What you return must match the entries exactly, except that the pictures are gone.

■ Pictures paired with source code:
********
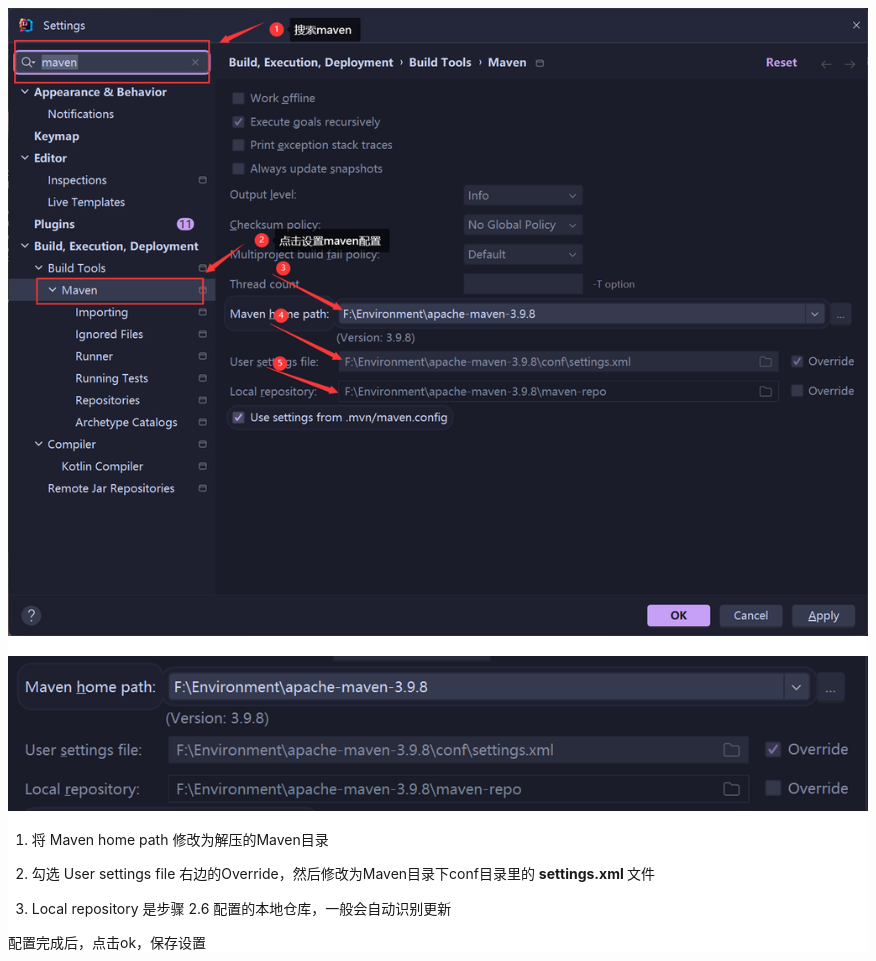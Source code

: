 ![](images/image-103.png)

![](images/image-101.png)

1. 将 Maven home path 修改为解压的Maven目录

2. 勾选 User settings file 右边的Override，然后修改为Maven目录下conf目录里的 **settings.xml&#x20;**&#x6587;件

3. Local repository 是步骤 2.6 配置的本地仓库，一般会自动识别更新

配置完成后，点击ok，保存设置
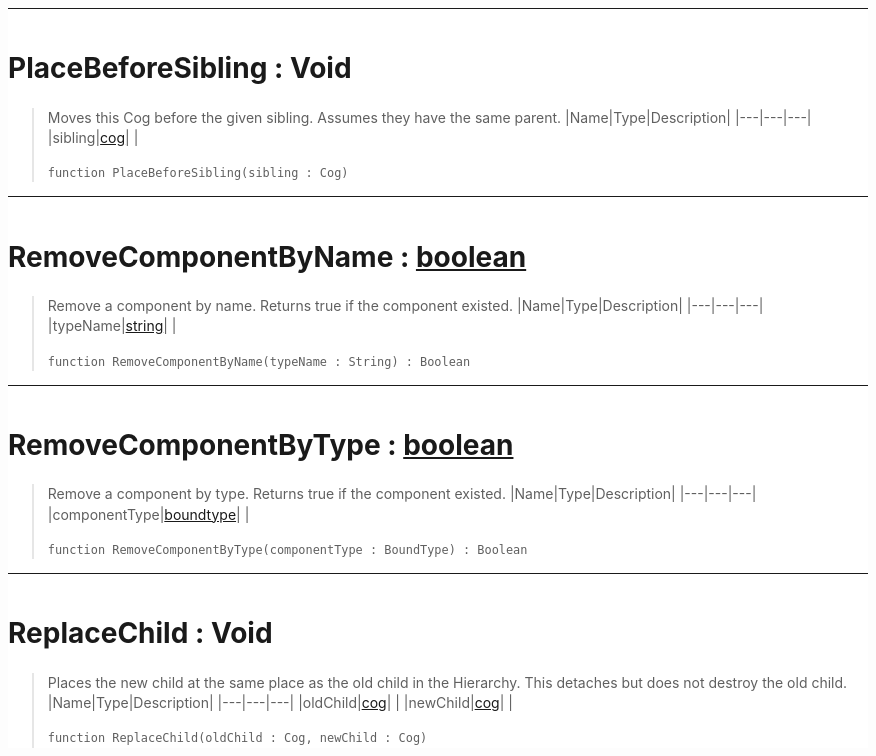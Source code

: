
---  
 #  PlaceBeforeSibling : Void

> Moves this Cog before the given sibling. Assumes they have the same parent.
> |Name|Type|Description|
> |---|---|---|
> |sibling|[cog](https://github.com/dragonCASTjosh/PlasmaDocs/blob/master/code_reference/class_reference/cog.markdown)| |
> ``` lang=cpp, name=Lightning
> function PlaceBeforeSibling(sibling : Cog)
> ``` 


---  
 #  RemoveComponentByName : [boolean](https://github.com/dragonCASTjosh/PlasmaDocs/blob/master/code_reference/lightning_base_types/boolean.markdown)

> Remove a component by name. Returns true if the component existed.
> |Name|Type|Description|
> |---|---|---|
> |typeName|[string](https://github.com/dragonCASTjosh/PlasmaDocs/blob/master/code_reference/lightning_base_types/string.markdown)| |
> ``` lang=cpp, name=Lightning
> function RemoveComponentByName(typeName : String) : Boolean
> ``` 


---  
 #  RemoveComponentByType : [boolean](https://github.com/dragonCASTjosh/PlasmaDocs/blob/master/code_reference/lightning_base_types/boolean.markdown)

> Remove a component by type. Returns true if the component existed.
> |Name|Type|Description|
> |---|---|---|
> |componentType|[boundtype](https://github.com/dragonCASTjosh/PlasmaDocs/blob/master/code_reference/lightning_base_types/boundtype.markdown)| |
> ``` lang=cpp, name=Lightning
> function RemoveComponentByType(componentType : BoundType) : Boolean
> ``` 


---  
 #  ReplaceChild : Void

> Places the new child at the same place as the old child in the Hierarchy. This detaches but does not destroy the old child.
> |Name|Type|Description|
> |---|---|---|
> |oldChild|[cog](https://github.com/dragonCASTjosh/PlasmaDocs/blob/master/code_reference/class_reference/cog.markdown)| |
> |newChild|[cog](https://github.com/dragonCASTjosh/PlasmaDocs/blob/master/code_reference/class_reference/cog.markdown)| |
> ``` lang=cpp, name=Lightning
> function ReplaceChild(oldChild : Cog, newChild : Cog)
> ```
********
■ ANSWER FOR THIS EXERCISE:
Source code

: ![](images/image-103.png)

![](images/image-101.png)

1. 将 Maven home path 修改为解压的Maven目录

2. 勾选 User settings file 右边的Override，然后修改为Maven目录下conf目录里的 **settings.xml&#x20;**&#x6587;件

3. Local repository 是步骤 2.6 配置的本地仓库，一般会自动识别更新

配置完成后，点击ok，保存设置
Source code

:
---  
 #  PlaceBeforeSibling : Void

> Moves this Cog before the given sibling. Assumes they have the same parent.
> |Name|Type|Description|
> |---|---|---|
> |sibling|[cog](https://github.com/dragonCASTjosh/PlasmaDocs/blob/master/code_reference/class_reference/cog.markdown)| |
> ``` lang=cpp, name=Lightning
> function PlaceBeforeSibling(sibling : Cog)
> ``` 


---  
 #  RemoveComponentByName : [boolean](https://github.com/dragonCASTjosh/PlasmaDocs/blob/master/code_reference/lightning_base_types/boolean.markdown)

> Remove a component by name. Returns true if the component existed.
> |Name|Type|Description|
> |---|---|---|
> |typeName|[string](https://github.com/dragonCASTjosh/PlasmaDocs/blob/master/code_reference/lightning_base_types/string.markdown)| |
> ``` lang=cpp, name=Lightning
> function RemoveComponentByName(typeName : String) : Boolean
> ``` 


---  
 #  RemoveComponentByType : [boolean](https://github.com/dragonCASTjosh/PlasmaDocs/blob/master/code_reference/lightning_base_types/boolean.markdown)

> Remove a component by type. Returns true if the component existed.
> |Name|Type|Description|
> |---|---|---|
> |componentType|[boundtype](https://github.com/dragonCASTjosh/PlasmaDocs/blob/master/code_reference/lightning_base_types/boundtype.markdown)| |
> ``` lang=cpp, name=Lightning
> function RemoveComponentByType(componentType : BoundType) : Boolean
> ``` 


---  
 #  ReplaceChild : Void

> Places the new child at the same place as the old child in the Hierarchy. This detaches but does not destroy the old child.
> |Name|Type|Description|
> |---|---|---|
> |oldChild|[cog](https://github.com/dragonCASTjosh/PlasmaDocs/blob/master/code_reference/class_reference/cog.markdown)| |
> |newChild|[cog](https://github.com/dragonCASTjosh/PlasmaDocs/blob/master/code_reference/class_reference/cog.markdown)| |
> ``` lang=cpp, name=Lightning
> function ReplaceChild(oldChild : Cog, newChild : Cog)
> ```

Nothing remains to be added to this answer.